Con Chávez vivo, el chavismo permitió que otros partidos se presentaran a elecciones, aunque colocándolos en inferioridad de condiciones, al identificar a su fuerza política con el propio estado, definir a sus enemigos como los del pueblo y de la patria, y reemplazar las instituciones públicas, incluso las propias fuerzas armadas, por órganos abiertamente partidistas. Además, aunque se basó esencialmente en la legitimidad electoral, se autodefinió como un poder revolucionario, cuyo origen podía rastrearse en el fallido golpe de 1992, que de atentado contra la democracia pasó así a ser un heroico antecedente de las luchas del pueblo por su libertad y por crear un orden auténticamente “nacional y popular”. Del mismo modo que el peronismo siguió recordando y celebrando en los años cuarenta y cincuenta, además del 17 de octubre y el 24 de febrero, expresiones máximas de la adhesión de masas a su régimen, el 4 de junio, que en 1943 había dado origen al movimiento militar nacionalista en que, al postular la unidad entre pueblo y ejército, se afirmaba en última instancia su poder y su proyecto.
Esta ambigüedad, y la hibridez resultante, parecen ser una característica inherente a todos los regímenes populistas. Y proveerles su peculiar plasticidad para comportarse en forma más autocrática o más democrática según las necesidades y conveniencias de cada momento; y según las demandas a atender y los desafíos a enfrentar.

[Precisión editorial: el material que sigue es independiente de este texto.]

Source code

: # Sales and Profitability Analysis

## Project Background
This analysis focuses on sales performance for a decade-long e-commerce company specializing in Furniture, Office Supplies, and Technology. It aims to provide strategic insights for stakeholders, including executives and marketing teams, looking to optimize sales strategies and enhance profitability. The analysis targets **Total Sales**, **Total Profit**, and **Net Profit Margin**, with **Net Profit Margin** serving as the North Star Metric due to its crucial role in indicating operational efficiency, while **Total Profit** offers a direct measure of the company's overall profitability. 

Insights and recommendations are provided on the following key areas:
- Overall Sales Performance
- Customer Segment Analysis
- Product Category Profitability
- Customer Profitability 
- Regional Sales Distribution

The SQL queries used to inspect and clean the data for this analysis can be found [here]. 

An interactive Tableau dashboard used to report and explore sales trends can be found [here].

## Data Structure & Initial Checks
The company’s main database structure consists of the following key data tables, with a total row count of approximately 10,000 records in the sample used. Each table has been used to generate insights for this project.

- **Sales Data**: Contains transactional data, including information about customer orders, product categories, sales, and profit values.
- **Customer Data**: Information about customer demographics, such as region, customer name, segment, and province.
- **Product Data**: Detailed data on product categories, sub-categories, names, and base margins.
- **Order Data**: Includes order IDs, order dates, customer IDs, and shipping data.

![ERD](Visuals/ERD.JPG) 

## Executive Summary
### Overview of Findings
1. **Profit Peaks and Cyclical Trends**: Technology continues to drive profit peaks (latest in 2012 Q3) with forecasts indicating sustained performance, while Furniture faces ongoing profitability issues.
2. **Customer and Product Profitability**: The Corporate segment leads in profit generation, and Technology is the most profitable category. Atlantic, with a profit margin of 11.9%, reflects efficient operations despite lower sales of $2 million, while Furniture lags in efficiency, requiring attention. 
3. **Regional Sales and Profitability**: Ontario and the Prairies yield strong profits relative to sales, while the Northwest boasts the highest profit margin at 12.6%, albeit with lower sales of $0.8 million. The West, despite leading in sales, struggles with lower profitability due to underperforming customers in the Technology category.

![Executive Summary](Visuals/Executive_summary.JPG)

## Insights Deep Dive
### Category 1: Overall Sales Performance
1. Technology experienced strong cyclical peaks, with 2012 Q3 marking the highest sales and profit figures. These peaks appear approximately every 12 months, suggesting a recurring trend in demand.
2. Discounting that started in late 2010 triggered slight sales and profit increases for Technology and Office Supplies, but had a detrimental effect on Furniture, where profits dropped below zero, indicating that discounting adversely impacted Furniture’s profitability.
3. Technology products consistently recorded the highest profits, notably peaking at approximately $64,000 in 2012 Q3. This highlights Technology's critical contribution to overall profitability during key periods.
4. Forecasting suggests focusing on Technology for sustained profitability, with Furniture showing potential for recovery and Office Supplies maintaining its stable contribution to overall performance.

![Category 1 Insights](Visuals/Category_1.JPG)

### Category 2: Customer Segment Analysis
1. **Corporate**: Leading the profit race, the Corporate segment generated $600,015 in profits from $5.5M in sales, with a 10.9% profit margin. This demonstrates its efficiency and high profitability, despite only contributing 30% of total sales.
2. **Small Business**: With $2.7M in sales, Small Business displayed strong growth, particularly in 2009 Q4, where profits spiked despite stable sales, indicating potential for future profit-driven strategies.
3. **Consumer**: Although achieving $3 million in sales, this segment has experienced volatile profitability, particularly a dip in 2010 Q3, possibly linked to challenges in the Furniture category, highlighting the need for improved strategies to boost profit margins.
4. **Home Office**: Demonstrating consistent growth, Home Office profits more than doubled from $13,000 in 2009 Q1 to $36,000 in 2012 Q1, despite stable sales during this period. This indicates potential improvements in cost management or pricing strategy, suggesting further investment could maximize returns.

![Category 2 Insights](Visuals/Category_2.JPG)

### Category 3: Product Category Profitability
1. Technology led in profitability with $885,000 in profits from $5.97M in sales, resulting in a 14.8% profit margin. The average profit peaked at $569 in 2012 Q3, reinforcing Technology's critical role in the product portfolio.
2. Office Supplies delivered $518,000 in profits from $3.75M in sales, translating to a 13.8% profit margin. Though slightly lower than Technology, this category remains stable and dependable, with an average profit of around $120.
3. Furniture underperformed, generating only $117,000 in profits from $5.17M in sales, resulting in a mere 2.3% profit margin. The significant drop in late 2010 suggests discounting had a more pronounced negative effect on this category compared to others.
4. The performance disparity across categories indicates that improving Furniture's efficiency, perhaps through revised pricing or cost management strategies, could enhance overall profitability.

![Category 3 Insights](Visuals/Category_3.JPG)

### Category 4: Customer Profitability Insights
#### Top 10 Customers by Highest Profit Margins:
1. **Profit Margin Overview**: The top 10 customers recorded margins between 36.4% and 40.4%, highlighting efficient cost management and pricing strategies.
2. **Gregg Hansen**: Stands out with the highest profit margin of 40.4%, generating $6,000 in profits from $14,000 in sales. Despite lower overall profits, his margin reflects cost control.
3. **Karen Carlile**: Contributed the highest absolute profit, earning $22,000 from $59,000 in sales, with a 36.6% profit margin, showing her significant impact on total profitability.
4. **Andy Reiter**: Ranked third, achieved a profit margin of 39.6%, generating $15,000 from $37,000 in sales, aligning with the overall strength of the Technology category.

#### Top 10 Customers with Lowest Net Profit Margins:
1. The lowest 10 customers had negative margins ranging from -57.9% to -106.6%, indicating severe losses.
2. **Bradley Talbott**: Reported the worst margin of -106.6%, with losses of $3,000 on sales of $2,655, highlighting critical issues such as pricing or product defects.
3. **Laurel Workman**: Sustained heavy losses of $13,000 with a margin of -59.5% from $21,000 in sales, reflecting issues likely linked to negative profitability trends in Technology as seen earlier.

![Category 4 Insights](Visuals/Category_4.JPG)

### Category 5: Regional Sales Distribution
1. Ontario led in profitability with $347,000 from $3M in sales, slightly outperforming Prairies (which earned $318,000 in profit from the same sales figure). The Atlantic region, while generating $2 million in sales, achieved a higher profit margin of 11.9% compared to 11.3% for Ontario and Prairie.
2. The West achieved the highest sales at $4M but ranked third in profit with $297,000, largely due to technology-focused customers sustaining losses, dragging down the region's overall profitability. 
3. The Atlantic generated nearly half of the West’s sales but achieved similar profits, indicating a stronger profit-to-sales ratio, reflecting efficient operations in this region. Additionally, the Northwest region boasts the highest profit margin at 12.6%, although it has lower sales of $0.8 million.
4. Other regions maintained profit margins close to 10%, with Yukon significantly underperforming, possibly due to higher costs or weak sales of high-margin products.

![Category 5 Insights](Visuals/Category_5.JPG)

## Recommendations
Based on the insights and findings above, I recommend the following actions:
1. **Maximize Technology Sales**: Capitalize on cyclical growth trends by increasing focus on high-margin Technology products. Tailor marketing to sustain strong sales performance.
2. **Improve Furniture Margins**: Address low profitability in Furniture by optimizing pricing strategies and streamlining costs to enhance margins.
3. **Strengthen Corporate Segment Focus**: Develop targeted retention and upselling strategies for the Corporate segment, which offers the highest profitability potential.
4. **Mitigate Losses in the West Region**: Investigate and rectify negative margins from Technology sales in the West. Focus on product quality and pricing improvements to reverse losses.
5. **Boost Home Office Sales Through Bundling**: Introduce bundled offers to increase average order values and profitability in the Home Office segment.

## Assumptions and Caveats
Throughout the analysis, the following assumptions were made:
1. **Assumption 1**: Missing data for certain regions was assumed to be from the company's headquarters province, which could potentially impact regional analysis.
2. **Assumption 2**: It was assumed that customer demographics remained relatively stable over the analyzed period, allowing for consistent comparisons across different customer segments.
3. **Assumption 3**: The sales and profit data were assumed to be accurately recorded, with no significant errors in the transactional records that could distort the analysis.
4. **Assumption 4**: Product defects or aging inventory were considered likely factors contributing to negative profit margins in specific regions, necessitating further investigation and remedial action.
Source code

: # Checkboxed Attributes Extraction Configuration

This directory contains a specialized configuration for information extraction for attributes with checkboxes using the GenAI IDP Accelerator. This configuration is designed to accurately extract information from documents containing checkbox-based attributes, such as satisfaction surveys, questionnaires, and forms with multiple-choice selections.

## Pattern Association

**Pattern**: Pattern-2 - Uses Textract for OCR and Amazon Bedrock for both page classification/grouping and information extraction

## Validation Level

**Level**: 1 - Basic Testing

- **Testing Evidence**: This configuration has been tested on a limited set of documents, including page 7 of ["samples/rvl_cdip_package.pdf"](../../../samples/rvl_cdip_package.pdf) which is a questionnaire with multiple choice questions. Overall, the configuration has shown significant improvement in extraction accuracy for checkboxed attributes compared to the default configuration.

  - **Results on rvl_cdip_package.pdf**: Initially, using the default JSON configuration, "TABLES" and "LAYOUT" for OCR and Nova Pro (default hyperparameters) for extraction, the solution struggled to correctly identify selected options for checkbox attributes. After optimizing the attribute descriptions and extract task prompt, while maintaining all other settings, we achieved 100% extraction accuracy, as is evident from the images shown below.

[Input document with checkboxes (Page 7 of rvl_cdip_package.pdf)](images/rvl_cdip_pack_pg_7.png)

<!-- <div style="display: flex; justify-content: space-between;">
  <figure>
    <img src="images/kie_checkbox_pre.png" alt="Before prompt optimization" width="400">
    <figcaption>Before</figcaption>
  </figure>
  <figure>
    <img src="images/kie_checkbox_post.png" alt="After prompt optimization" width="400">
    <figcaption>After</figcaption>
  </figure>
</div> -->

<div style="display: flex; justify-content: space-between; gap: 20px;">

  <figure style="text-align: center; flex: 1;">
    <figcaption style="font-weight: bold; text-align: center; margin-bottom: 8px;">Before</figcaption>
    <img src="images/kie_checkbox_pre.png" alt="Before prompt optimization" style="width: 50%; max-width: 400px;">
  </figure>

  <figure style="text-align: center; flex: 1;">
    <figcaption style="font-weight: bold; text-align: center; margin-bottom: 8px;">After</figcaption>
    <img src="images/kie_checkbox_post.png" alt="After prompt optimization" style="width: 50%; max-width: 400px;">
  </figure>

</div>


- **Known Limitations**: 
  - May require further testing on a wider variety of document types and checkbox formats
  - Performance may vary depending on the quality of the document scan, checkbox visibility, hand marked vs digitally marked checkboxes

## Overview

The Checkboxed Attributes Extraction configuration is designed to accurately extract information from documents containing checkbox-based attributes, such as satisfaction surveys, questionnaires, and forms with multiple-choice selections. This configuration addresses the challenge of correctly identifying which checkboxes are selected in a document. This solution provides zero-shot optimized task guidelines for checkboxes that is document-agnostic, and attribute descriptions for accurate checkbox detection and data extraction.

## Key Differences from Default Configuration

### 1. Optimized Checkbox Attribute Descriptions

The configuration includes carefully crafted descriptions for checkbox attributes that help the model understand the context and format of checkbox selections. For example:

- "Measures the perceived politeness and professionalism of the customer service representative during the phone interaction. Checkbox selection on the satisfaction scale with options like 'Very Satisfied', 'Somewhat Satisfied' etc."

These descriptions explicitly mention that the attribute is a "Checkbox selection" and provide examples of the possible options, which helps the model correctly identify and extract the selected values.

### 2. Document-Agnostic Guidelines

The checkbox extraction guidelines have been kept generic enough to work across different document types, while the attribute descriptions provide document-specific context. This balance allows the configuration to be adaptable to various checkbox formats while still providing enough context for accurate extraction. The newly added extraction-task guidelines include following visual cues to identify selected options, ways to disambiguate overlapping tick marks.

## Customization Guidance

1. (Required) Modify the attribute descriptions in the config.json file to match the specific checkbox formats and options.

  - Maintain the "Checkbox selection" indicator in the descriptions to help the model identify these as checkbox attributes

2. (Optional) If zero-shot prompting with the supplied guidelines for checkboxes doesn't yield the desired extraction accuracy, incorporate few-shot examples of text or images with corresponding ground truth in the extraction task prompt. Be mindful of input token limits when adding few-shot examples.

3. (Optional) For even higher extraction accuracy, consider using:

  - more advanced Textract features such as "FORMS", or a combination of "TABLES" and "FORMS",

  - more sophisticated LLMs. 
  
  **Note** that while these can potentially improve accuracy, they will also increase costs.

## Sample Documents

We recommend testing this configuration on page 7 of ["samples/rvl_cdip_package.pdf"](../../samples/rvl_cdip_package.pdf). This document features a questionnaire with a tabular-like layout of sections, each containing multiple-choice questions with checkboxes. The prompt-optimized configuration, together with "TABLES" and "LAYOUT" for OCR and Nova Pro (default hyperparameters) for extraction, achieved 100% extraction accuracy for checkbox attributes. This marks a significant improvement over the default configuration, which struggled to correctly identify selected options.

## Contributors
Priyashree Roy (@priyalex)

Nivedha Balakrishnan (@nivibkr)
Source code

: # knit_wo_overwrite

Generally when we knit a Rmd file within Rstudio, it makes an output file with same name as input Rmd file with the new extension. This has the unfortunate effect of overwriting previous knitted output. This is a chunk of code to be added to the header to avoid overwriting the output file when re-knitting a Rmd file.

Pero ellas también son la causa de que, salvo muy raras excepciones (la más notable, la del PRI mexicano), los regímenes populistas no hayan logrado perdurar en el tiempo.
No lo logró el peronismo, expulsado del poder en 1955, pese a que sobrevivió como partido, y tampoco los efímeros regímenes populistas de Perú, Ecuador y Bolivia, que ni siquiera perduraron como movimientos políticos. Está por verse si el chavismo logra romper esta racha. Y está a la vista ya la vía que sus dirigentes prefieren para intentarlo: la mezcla de lo ridículo y lo siniestro que ofrece Nicolás Maduro seguramente nos hará extrañar pronto el espíritu bonachón y jocoso con que acompañaba Chávez hasta sus decisiones y discursos más ofensivos.